(Dataset records)

+ + + + +

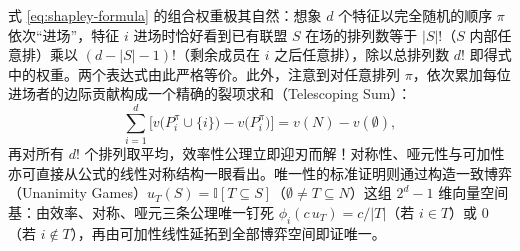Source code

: 式 \eqref{eq:shapley-formula} 的组合权重极其自然：想象 $d$ 个特征以完全随机的顺序 $\pi$ 依次“进场”，特征 $i$ 进场时恰好看到已有联盟 $S$ 在场的排列数等于 $|S|!$（$S$ 内部任意排）乘以 $(d - |S| - 1)!$（剩余成员在 $i$ 之后任意排），除以总排列数 $d!$ 即得式中的权重。两个表达式由此严格等价。此外，注意到对任意排列 $\pi$，依次累加每位进场者的边际贡献构成一个精确的裂项求和（Telescoping Sum）：
\[
  \sum_{i=1}^d \Big[v\big(P_i^\pi \cup \{i\}\big) - v\big(P_i^\pi\big)\Big] = v(N) - v(\emptyset),
\]
再对所有 $d!$ 个排列取平均，效率性公理立即迎刃而解！对称性、哑元性与可加性亦可直接从公式的线性对称结构一眼看出。唯一性的标准证明则通过构造一致博弈（Unanimity Games）$u_T(S) = \mathbb{I}[T \subseteq S]$（$\emptyset \neq T \subseteq N$）这组 $2^d - 1$ 维向量空间基：由效率、对称、哑元三条公理唯一钉死 $\phi_i(c\,u_T) = c/|T|$（若 $i \in T$）或 $0$（若 $i \notin T$），再由可加性线性延拓到全部博弈空间即证唯一。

+ + + + +

• Exercise requirements
Output the records above exactly, omitting the pictures.

• Result below
Source code

: 式 \eqref{eq:shapley-formula} 的组合权重极其自然：想象 $d$ 个特征以完全随机的顺序 $\pi$ 依次“进场”，特征 $i$ 进场时恰好看到已有联盟 $S$ 在场的排列数等于 $|S|!$（$S$ 内部任意排）乘以 $(d - |S| - 1)!$（剩余成员在 $i$ 之后任意排），除以总排列数 $d!$ 即得式中的权重。两个表达式由此严格等价。此外，注意到对任意排列 $\pi$，依次累加每位进场者的边际贡献构成一个精确的裂项求和（Telescoping Sum）：
\[
  \sum_{i=1}^d \Big[v\big(P_i^\pi \cup \{i\}\big) - v\big(P_i^\pi\big)\Big] = v(N) - v(\emptyset),
\]
再对所有 $d!$ 个排列取平均，效率性公理立即迎刃而解！对称性、哑元性与可加性亦可直接从公式的线性对称结构一眼看出。唯一性的标准证明则通过构造一致博弈（Unanimity Games）$u_T(S) = \mathbb{I}[T \subseteq S]$（$\emptyset \neq T \subseteq N$）这组 $2^d - 1$ 维向量空间基：由效率、对称、哑元三条公理唯一钉死 $\phi_i(c\,u_T) = c/|T|$（若 $i \in T$）或 $0$（若 $i \notin T$），再由可加性线性延拓到全部博弈空间即证唯一。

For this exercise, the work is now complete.